Some of the most harrowing testimony came from a woman who said Kelly took advantage of her in 2003 when she was an unsuspecting radio station intern. She testified he whisked her to his Chicago recording studio, where she was kept locked up and was drugged before he sexually assaulted her while she was passed out.
When she realized she was trapped, “I was scared. I was ashamed. I was embarrassed,” she said.
She said one of R. Kelly’s employees warned her to keep her mouth shut about what had happened.
Other testimony focused on Kelly’s relationship with Aaliyah. One of the final witnesses described seeing him sexually abusing her around 1993, when Aaliyah was only 13 or 14.
Jurors also heard testimony about a fraudulent marriage scheme hatched to protect Kelly after he feared he had impregnated Aaliyah. Witnesses said they were married in matching jogging suits using a license falsely listing her age as 18; he was 27 at the time.
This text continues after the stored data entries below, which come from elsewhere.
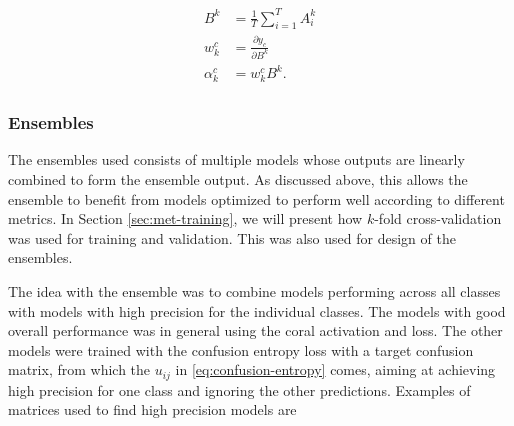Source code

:  \begin{align}
   \begin{split}
      B^k &= \frac{1}{T}\sum_{i=1}^T A_i^k \\
      w_k^c &= \frac{\partial y_c}{\partial B^k} \\
      \alpha_k^c &= w_k^c B^k.
      \label{eq:input-importance}
   \end{split}
 \end{align}


\subsubsection{Ensembles} \label{sec:met-ensembles}
The ensembles used consists of multiple models whose outputs are linearly combined to form the ensemble output. As discussed above, this allows the ensemble to benefit from models optimized to perform well according to different metrics. In Section \ref{sec:met-training}, we will present how $k$-fold cross-validation was used for training and validation. This was also used for design of the ensembles.

The idea with the ensemble was to combine models performing across all classes with models with high precision for the individual classes. The models with good overall performance was in general using the \gls{coral} activation and loss. The other models were trained with the confusion entropy loss with a target confusion matrix, from which the $u_{ij}$ in \eqref{eq:confusion-entropy} comes, aiming at achieving high precision for one class and ignoring the other predictions. Examples of matrices used to find high precision models are

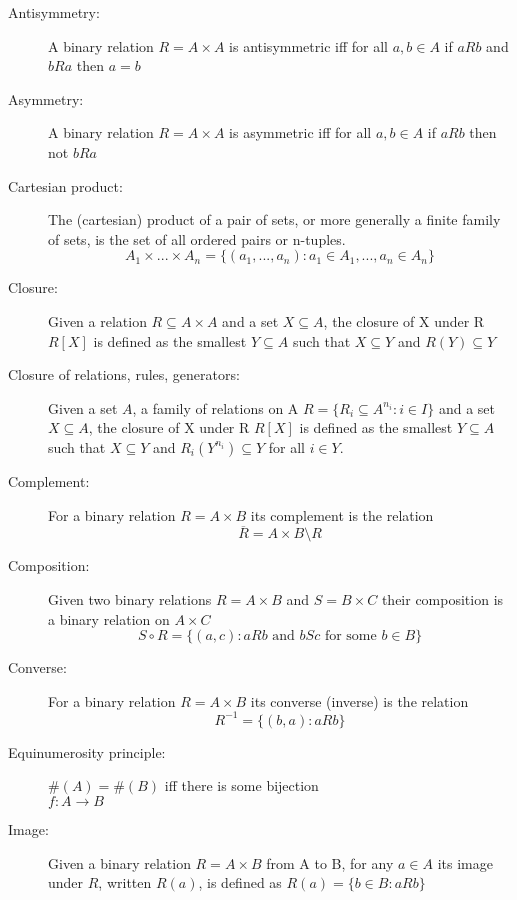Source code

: \documentclass[12pt]{article}
\begin{document}
\begin{description}
\item[Antisymmetry:] A binary relation $R = A \times A$ is antisymmetric iff for all $a,b \in A $ if $aRb$ and $bRa$ then $a = b$

\item[Asymmetry:] A binary relation $R = A \times A$ is asymmetric iff for all $a,b \in A $ if $aRb$ then not $bRa$

\item[Cartesian product:] The (cartesian) product of a pair of sets, or more generally a finite family of sets, is the set of all ordered pairs or n-tuples. \[A_1 \times ... \times A_n = \{(a_1 , ... , a_n): a_1 \in A_1, ... , a_n \in A_n\}\]

\item[Closure:] Given a relation $R \subseteq A \times A$ and a set $X \subseteq A$, the closure of X under R $R[X]$ is defined as the smallest $Y \subseteq A$ such that $X \subseteq Y$ and $R(Y) \subseteq Y$

\item[Closure of relations, rules, generators:] Given a set $A$, a family of relations on A $R = \{R_i \subseteq A^{n_i}: i \in I\}$ and a set $X \subseteq A$, the closure of X under R $R[X]$ is defined as the smallest $Y \subseteq A$ such that $X \subseteq Y$ and $R_i (Y^{n_i})\subseteq Y$ for all $i \in Y$.

\item[Complement:] For a binary relation $R = A \times B$ its complement is the relation 
\[ \overline{R} = A \times B \textrm{\textbackslash} R\]

\item[Composition:] Given two binary relations $R = A \times B$  and $S = B \times C$ their composition is a binary relation on  $A \times C$ \[ S \circ R = \{(a,c): aRb  \textrm{ and } bSc \textrm{ for some } b \in B\}\]

\item[Converse:] For a binary relation $R = A \times B$ its converse (inverse) is the relation \[ R^{-1} = \{(b,a): aRb\}\]

\item[Equinumerosity principle:] $\#(A) = \#(B)$ iff there is some bijection \\$f: A \to B$

\item[Image:] Given a binary relation $R = A \times B$ from A to B, for any $a \in A$ its image under $R$, written $R(a)$, is defined as $R(a) = \{b \in B : aRb\}$


\end{description}
\end{document}
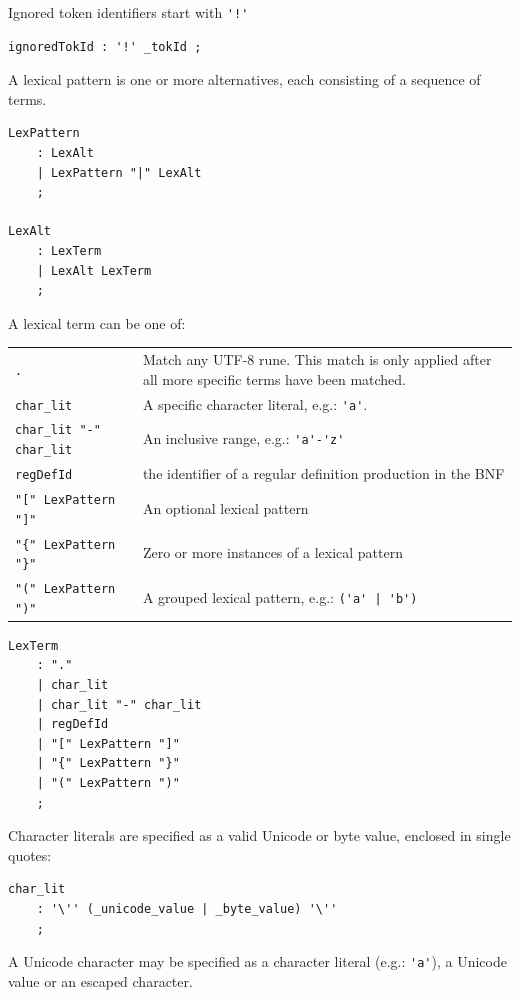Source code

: \documentclass[12pt]{article}
\begin{document}
Ignored token identifiers start with \verb|'!'|

\begin{Verbatim}[frame=single]
ignoredTokId : '!' _tokId ;
\end{Verbatim}

A lexical pattern is one or more alternatives, each consisting of a sequence of terms.

\begin{Verbatim}[frame=single]
LexPattern
    : LexAlt
    | LexPattern "|" LexAlt
    ;

LexAlt
    : LexTerm
    | LexAlt LexTerm
    ;
\end{Verbatim}

A lexical term can be one of:

\begin{longtable}{lp{12cm}}
	\verb|.| & Match any UTF-8 rune. This match is only applied after all more specific terms have been matched. \\
	\verb|char_lit| & A specific character literal, e.g.: \verb|'a'|. \\
	\verb|char_lit "-" char_lit| & An inclusive range, e.g.: \verb|'a'-'z'| \\
	\verb|regDefId| & the identifier of a regular definition production in the BNF \\
	\verb|"[" LexPattern "]"| & An optional lexical pattern \\
	\verb|"{" LexPattern "}"| & Zero or more instances of a lexical pattern \\
	\verb|"(" LexPattern ")"| & A grouped lexical pattern, e.g.: \verb+('a' | 'b')+ \\
\end{longtable}

\begin{Verbatim}[frame=single]
LexTerm
    : "."
    | char_lit
    | char_lit "-" char_lit
    | regDefId
    | "[" LexPattern "]"
    | "{" LexPattern "}"
    | "(" LexPattern ")"
    ;
\end{Verbatim}

Character literals are specified as a valid Unicode or byte value, enclosed in single quotes:

\begin{Verbatim}[frame=single]
char_lit
    : '\'' (_unicode_value | _byte_value) '\''
    ;
\end{Verbatim}

A Unicode character may be specified as a character literal (e.g.: \verb|'a'|), a Unicode value or an escaped character.
\end{document}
Aaliyah, whose full name was Aaliyah Dana Haughton, worked with Kelly, who wrote and produced her 1994 debut album, “Age Ain’t Nothing But A Number.” She died in a plane crash in 2001 at age 22.
In at least one instance, Kelly was accused of abusing a victim around the time he was under investigation in a child pornography case in Chicago. He was acquitted at trial in 2008.
For the Brooklyn trial, U.S. District Judge Ann Donnelly barred people not directly involved in the case from the courtroom in what she called a coronavirus precaution. Reporters and other spectators had to watch on a video feed from another room in the same building.
The New York case is only part of the legal peril facing the singer. He also has pleaded not guilty to sex-related charges in Illinois and Minnesota. Trial dates in those cases have yet to be set.